Q: I am a 31 years old male and feel uncomfortable when a female nurse treats me. Why don't we have male nurses for treating male patients in India? When women have a right to ask for female doctors and female nurses, why don't men have the same right? Further, I don't like to get injected on my buttocks but the nurses refuse to inject me on my arm. Is it because they have not been trained to do so?
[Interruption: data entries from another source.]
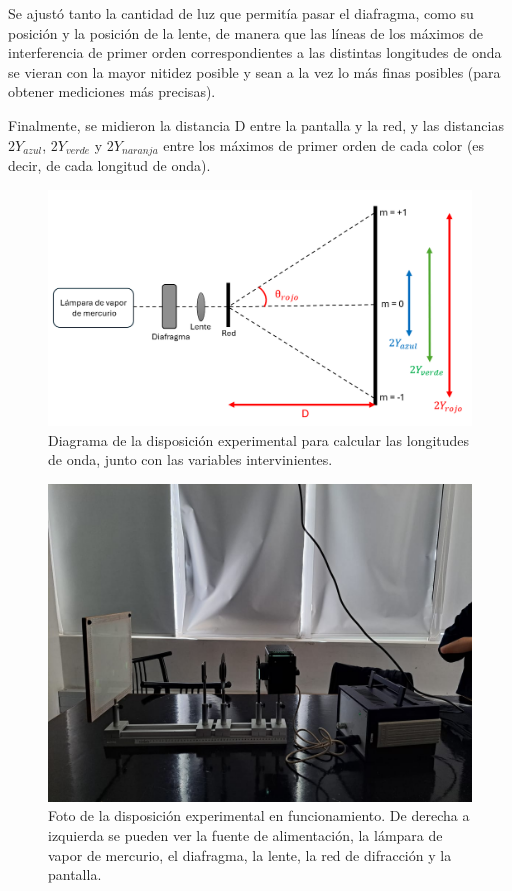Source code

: \documentclass[12pt, a4paper]{article}
\begin{document}
Se ajustó tanto la cantidad de luz que permitía pasar el diafragma, como su posición y la posición de la lente, de manera que las líneas de 
los máximos de interferencia de primer orden correspondientes a las distintas longitudes de onda se vieran con la mayor nitidez posible y 
sean a la vez lo más finas posibles (para obtener mediciones más precisas). 

Finalmente, se midieron la distancia D entre la pantalla y la red, y las distancias $2Y_{azul}$, $2Y_{verde}$ y $2Y_{naranja}$ entre los 
máximos de primer orden de cada color (es decir, de cada longitud de onda).

\begin{figure}[!h] 
        \centering \includegraphics[width=0.9\columnwidth]{figures/diagramaExperimental2.png}
        \caption{\label{fig2}Diagrama de la disposición experimental para calcular las longitudes de onda, junto con las variables 
        intervinientes.}
\end{figure}

\begin{figure}[!h] 
        \centering \includegraphics[width=0.75\columnwidth]{figures/dispositivo3.jpg}
        \caption{\label{fig3}Foto de la disposición experimental en funcionamiento. De derecha a izquierda se pueden ver la fuente de 
        alimentación, la lámpara de vapor de mercurio, el diafragma, la lente, la red de difracción y la pantalla.}
\end{figure}
\end{document}
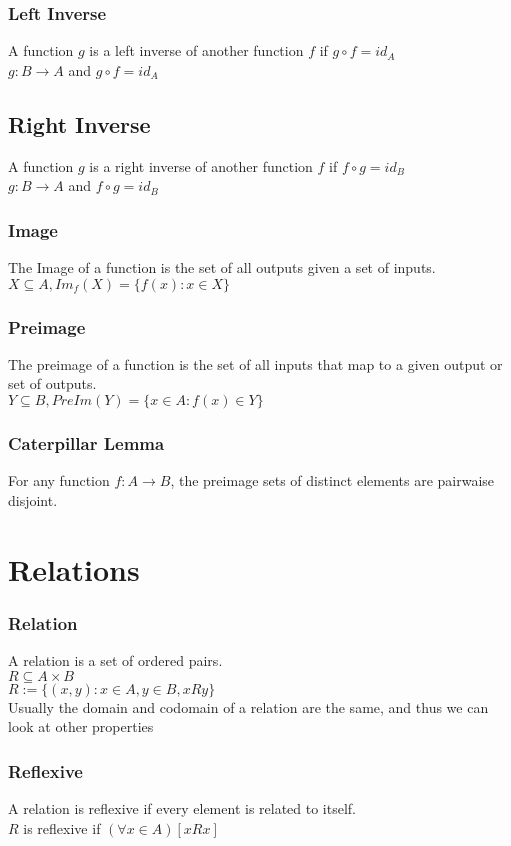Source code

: \documentclass{article}
\begin{document}
\subsubsection*{Left Inverse}
A function $g$ is a left inverse of another function $f$ if $g \circ f = id_A$\\
$g : B \rightarrow A$ and $g \circ f = id_A$\\
\subsection*{Right Inverse}
A function $g$ is a right inverse of another function $f$ if $f \circ g = id_B$\\
$g : B \rightarrow A$ and $f \circ g = id_B$\\
\subsubsection*{Image}
The Image of a function is the set of all outputs given a set of inputs.\\
$X \subseteq A, Im_f(X) = \{f(x) : x \in X \}$
\subsubsection*{Preimage}
The preimage of a function is the set of all inputs that map to a given output or set of outputs.\\
$Y \subseteq B, PreIm(Y) = \{x \in A : f(x) \in Y\}$
\subsubsection*{Caterpillar Lemma}
For any function $f : A \rightarrow B$, the preimage sets of distinct elements are pairwaise disjoint.

\section{Relations}
\subsubsection*{Relation}
A relation is a set of ordered pairs.\\
$R \subseteq A \times B$\\
$R := \{(x,y): x\in A, y \in B, xRy\}$\\
Usually the domain and codomain of a relation are the same, and thus we can look at other properties 
\subsubsection*{Reflexive}
A relation is reflexive if every element is related to itself.\\
$R$ is reflexive if $(\forall x \in A)[xRx]$
\end{document}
A:Your information is wrong that we don't have male nurses in India. Men are admitted to nursing courses and there are many males working as nurses in India. However, proportion of females is higher than that of males. This may be because: a) There may be fewer seats for males; b) Fewer men may be applying for these courses; c) Fewer jobs may exist for male nurses compared to females; d) Male nurses employed in hospitals might be mainly assigned administrative rather than patient-care duties. You may write to Nursing Council of India and the Trained Nurses Association of India for more information. Male patients certainly have a right to demand male nurses to attend on them and if this demand is not met, they have a right to seek treatment at another hospital where this demand is met. You may seek information from the Nursing Council under RTI Act [Right to Information Act]. You may also get information from government hospitals under this Act. Nurses Association and private hospitals are not covered by the Act. You may also get information from the Health Ministry directly under the Act. When a male patient is being examined, he is within his rights to request the doctor to send out the females. It is standard medical teaching that injections in the outer upper quadrant of a buttock are safe because there is no nerve there that may be injured, causing paralysis. There is higher risk of causing injury to a nerve [radial nerve] if injection is given at the back of upper arm [triceps area]. Injection in arm can be given safely at the upper part, [deltoid area], but is quite painful. It is less painful at buttock. There is more muscle mass there, so absorption of the drug is quicker. Some oil-based injections have to be given at a deeper site, which is not possible at shoulder. In the present era of litigation against doctors and hospitals, staff would be well advised to adopt safe policies, so as to avoid litigation later.